The tightly knit triumvirate of culture, power and wealth was slowly shattered by 19th century Western imperialism, which demonstrated new forms of power and wealth, thus undermining faith in the old culture. But before the new freedom could be institutionalized, Mao Tse-tung and the Communist Party rebuilt the troika, this time giving greater prominence to politics.

In communist China, the party monopolized political power and the state controlled how wealth was produced and distributed. The party-state was also in the business of regulating culture. Mao even launched a Cultural Revolution in a desperate effort to destroy any possible challenge to his own preeminence. The Confucian gentleman was dead and the Red loyalist supreme.

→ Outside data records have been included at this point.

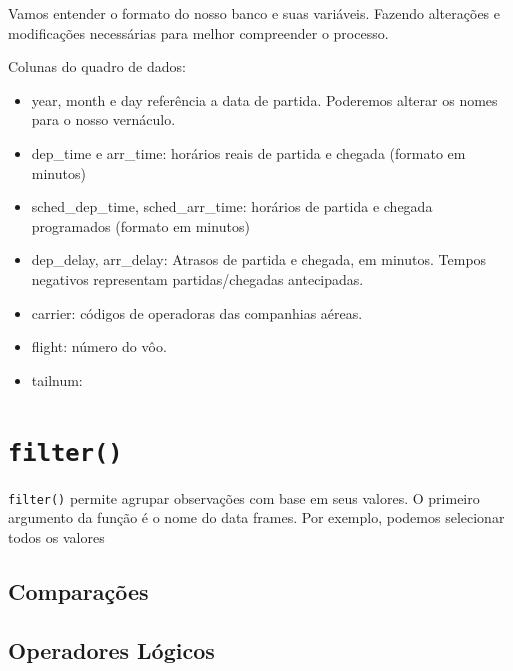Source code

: \documentclass[]{book}
\newenvironment{Shaded}{\begin{snugshade}}{\end{snugshade}}
\newcommand{\DataTypeTok}[1]{\textcolor[rgb]{0.13,0.29,0.53}{#1}}
\newcommand{\KeywordTok}[1]{\textcolor[rgb]{0.13,0.29,0.53}{\textbf{#1}}}
\newcommand{\NormalTok}[1]{#1}
\newcommand{\OperatorTok}[1]{\textcolor[rgb]{0.81,0.36,0.00}{\textbf{#1}}}
\newcommand{\StringTok}[1]{\textcolor[rgb]{0.31,0.60,0.02}{#1}}
\begin{document}
Vamos entender o formato do nosso banco e suas variáveis. Fazendo alterações e modificações necessárias para melhor compreender o processo.

Colunas do quadro de dados:

\begin{itemize}
\item
  year, month e day referência a data de partida. Poderemos alterar os nomes para o nosso vernáculo.
\item
  dep\_time e arr\_time: horários reais de partida e chegada (formato em minutos)
\item
  sched\_dep\_time, sched\_arr\_time: horários de partida e chegada programados (formato em minutos)
\item
  dep\_delay, arr\_delay: Atrasos de partida e chegada, em minutos. Tempos negativos representam partidas/chegadas antecipadas.
\item
  carrier: códigos de operadoras das companhias aéreas.
\item
  flight: número do vôo.
\item
  tailnum:
\end{itemize}

\begin{Shaded}
\end{Shaded}

\hypertarget{filter-1}{%
\section{\texorpdfstring{\texttt{filter()}}{filter()}}\label{filter-1}}

\texttt{filter()} permite agrupar observações com base em seus valores. O primeiro argumento da função é o nome do data frames. Por exemplo, podemos selecionar todos os valores

\hypertarget{comparauxe7uxf5es}{%
\subsection{Comparações}\label{comparauxe7uxf5es}}

\hypertarget{operadores-luxf3gicos}{%
\subsection{Operadores Lógicos}\label{operadores-luxf3gicos}}
\end{document}
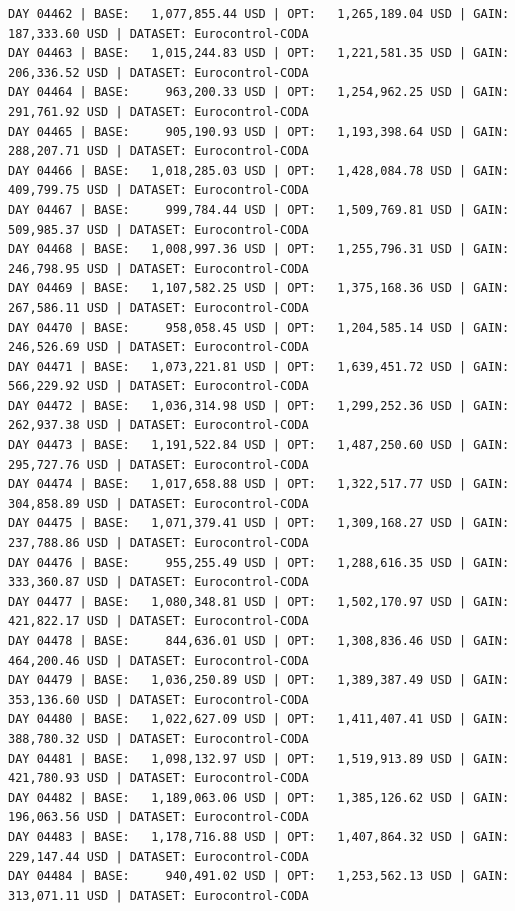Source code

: \documentclass[11pt,a4paper]{article}
\begin{document}
\begin{verbatim}
DAY 04462 | BASE:   1,077,855.44 USD | OPT:   1,265,189.04 USD | GAIN: 187,333.60 USD | DATASET: Eurocontrol-CODA
DAY 04463 | BASE:   1,015,244.83 USD | OPT:   1,221,581.35 USD | GAIN: 206,336.52 USD | DATASET: Eurocontrol-CODA
DAY 04464 | BASE:     963,200.33 USD | OPT:   1,254,962.25 USD | GAIN: 291,761.92 USD | DATASET: Eurocontrol-CODA
DAY 04465 | BASE:     905,190.93 USD | OPT:   1,193,398.64 USD | GAIN: 288,207.71 USD | DATASET: Eurocontrol-CODA
DAY 04466 | BASE:   1,018,285.03 USD | OPT:   1,428,084.78 USD | GAIN: 409,799.75 USD | DATASET: Eurocontrol-CODA
DAY 04467 | BASE:     999,784.44 USD | OPT:   1,509,769.81 USD | GAIN: 509,985.37 USD | DATASET: Eurocontrol-CODA
DAY 04468 | BASE:   1,008,997.36 USD | OPT:   1,255,796.31 USD | GAIN: 246,798.95 USD | DATASET: Eurocontrol-CODA
DAY 04469 | BASE:   1,107,582.25 USD | OPT:   1,375,168.36 USD | GAIN: 267,586.11 USD | DATASET: Eurocontrol-CODA
DAY 04470 | BASE:     958,058.45 USD | OPT:   1,204,585.14 USD | GAIN: 246,526.69 USD | DATASET: Eurocontrol-CODA
DAY 04471 | BASE:   1,073,221.81 USD | OPT:   1,639,451.72 USD | GAIN: 566,229.92 USD | DATASET: Eurocontrol-CODA
DAY 04472 | BASE:   1,036,314.98 USD | OPT:   1,299,252.36 USD | GAIN: 262,937.38 USD | DATASET: Eurocontrol-CODA
DAY 04473 | BASE:   1,191,522.84 USD | OPT:   1,487,250.60 USD | GAIN: 295,727.76 USD | DATASET: Eurocontrol-CODA
DAY 04474 | BASE:   1,017,658.88 USD | OPT:   1,322,517.77 USD | GAIN: 304,858.89 USD | DATASET: Eurocontrol-CODA
DAY 04475 | BASE:   1,071,379.41 USD | OPT:   1,309,168.27 USD | GAIN: 237,788.86 USD | DATASET: Eurocontrol-CODA
DAY 04476 | BASE:     955,255.49 USD | OPT:   1,288,616.35 USD | GAIN: 333,360.87 USD | DATASET: Eurocontrol-CODA
DAY 04477 | BASE:   1,080,348.81 USD | OPT:   1,502,170.97 USD | GAIN: 421,822.17 USD | DATASET: Eurocontrol-CODA
DAY 04478 | BASE:     844,636.01 USD | OPT:   1,308,836.46 USD | GAIN: 464,200.46 USD | DATASET: Eurocontrol-CODA
DAY 04479 | BASE:   1,036,250.89 USD | OPT:   1,389,387.49 USD | GAIN: 353,136.60 USD | DATASET: Eurocontrol-CODA
DAY 04480 | BASE:   1,022,627.09 USD | OPT:   1,411,407.41 USD | GAIN: 388,780.32 USD | DATASET: Eurocontrol-CODA
DAY 04481 | BASE:   1,098,132.97 USD | OPT:   1,519,913.89 USD | GAIN: 421,780.93 USD | DATASET: Eurocontrol-CODA
DAY 04482 | BASE:   1,189,063.06 USD | OPT:   1,385,126.62 USD | GAIN: 196,063.56 USD | DATASET: Eurocontrol-CODA
DAY 04483 | BASE:   1,178,716.88 USD | OPT:   1,407,864.32 USD | GAIN: 229,147.44 USD | DATASET: Eurocontrol-CODA
DAY 04484 | BASE:     940,491.02 USD | OPT:   1,253,562.13 USD | GAIN: 313,071.11 USD | DATASET: Eurocontrol-CODA

\end{verbatim}
\end{document}
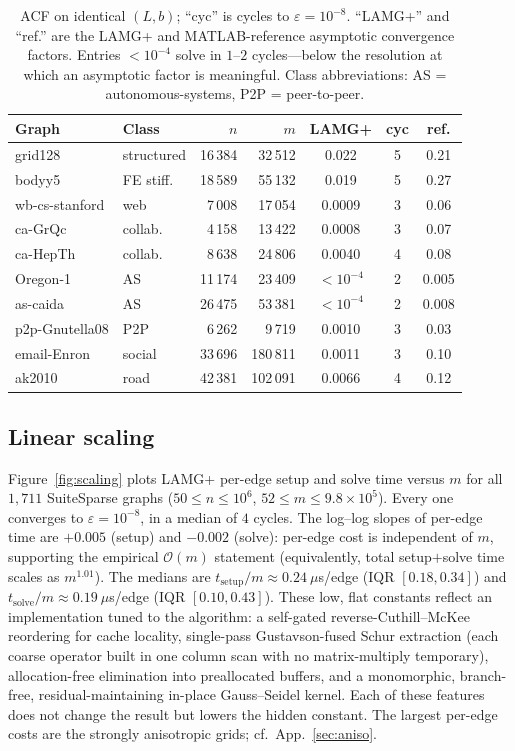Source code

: \documentclass[review]{siamart220329}
\newcommand{\Om}{\mathcal{O}(m)}
\begin{document}
\begin{table}[t]\centering\small
\caption{ACF on identical $(L,b)$; ``cyc'' is cycles to $\varepsilon=10^{-8}$.
``LAMG+'' and ``ref.'' are the LAMG+ and MATLAB-reference asymptotic convergence factors.
Entries $<10^{-4}$ solve in $1$--$2$ cycles---below the resolution at which an asymptotic
factor is meaningful. Class abbreviations: AS = autonomous-systems, P2P = peer-to-peer.}\label{tab:acf}
\begin{tabular}{llrrccc}
\toprule
Graph & Class & $n$ & $m$ & LAMG+ & cyc & ref.\\
\midrule
grid128        & structured  & 16\,384 & 32\,512  & 0.022      & 5 & 0.21\\
bodyy5         & FE stiff.   & 18\,589 & 55\,132  & 0.019      & 5 & 0.27\\
wb-cs-stanford & web         & 7\,008  & 17\,054  & 0.0009     & 3 & 0.06\\
ca-GrQc        & collab.     & 4\,158  & 13\,422  & 0.0008     & 3 & 0.07\\
ca-HepTh       & collab.     & 8\,638  & 24\,806  & 0.0040     & 4 & 0.08\\
Oregon-1       & AS          & 11\,174 & 23\,409  & $<10^{-4}$ & 2 & 0.005\\
as-caida       & AS          & 26\,475 & 53\,381  & $<10^{-4}$ & 2 & 0.008\\
p2p-Gnutella08 & P2P         & 6\,262  & 9\,719   & 0.0010     & 3 & 0.03\\
email-Enron    & social      & 33\,696 & 180\,811 & 0.0011     & 3 & 0.10\\
ak2010         & road        & 42\,381 & 102\,091 & 0.0066     & 4 & 0.12\\
\bottomrule
\end{tabular}
\end{table}

\subsection{Linear scaling}\label{sec:scaling}
Figure~\ref{fig:scaling} plots LAMG+ per-edge setup and solve time versus $m$ for all $1{,}711$
SuiteSparse graphs ($50\le n\le10^6$, $52 \le m \le 9.8\!\times\!10^5$). Every one converges to $\varepsilon=10^{-8}$, in a median of $4$ cycles. The log--log slopes of per-edge time are $+0.005$ (setup)
and $-0.002$ (solve): per-edge cost is independent of $m$, supporting the empirical $\Om$ statement
(equivalently, total setup$+$solve time scales as $m^{1.01}$). The medians are
$t_{\text{setup}}/m\approx0.24~\mu$s/edge (IQR $[0.18,0.34]$) and
$t_{\text{solve}}/m\approx0.19~\mu$s/edge (IQR $[0.10,0.43]$). These low, flat constants reflect an
implementation tuned to the algorithm: a self-gated reverse-Cuthill--McKee reordering for cache
locality, single-pass Gustavson-fused Schur extraction (each coarse operator built in one column scan
with no matrix-multiply temporary), allocation-free elimination into preallocated buffers, and a
monomorphic, branch-free, residual-maintaining in-place Gauss--Seidel kernel. Each of these features does not change the result but lowers the hidden constant.
The largest per-edge costs are the strongly anisotropic grids; cf.~App.~\ref{sec:aniso}.
\end{document}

China’s universalist aspiration was also killed. It seemed, for a fleeting moment, that traditional Sino- centrism might be replaced by socialist internationalism, that China would be a part of a grand global revolutionary project. But nationalism proved the stronger force. Mao was, in the end, much more interested in socialism in one country -- his own -- than in building a worldwide movement.

Socialism ultimately failed, and by the late 1970s China was, in Deng Xiaoping’s view, poor and backward. He devised a strategy for rebuilding China’s stature in the world, but it was a deal with the globalization devil. The party would hold on to political power but let go of the economy. Private enterprise would be allowed. Foreign capital would be invited to invest and build new factories and offices. China would be integrated into the world economy; it would trade with all. The resulting economic growth, Deng believed, would enliven the country and reinvigorate the party’s legitimacy. He was only half right.

If the enormous Tiananmen Square demonstrations of 1989 proved anything, it was that economic growth did not automatically translate into wider popular support for party dictatorship. People were happy for the new prosperity, but they chafed at the old politics. And the bloody aftermath proved that the cost of political resistance was just too high.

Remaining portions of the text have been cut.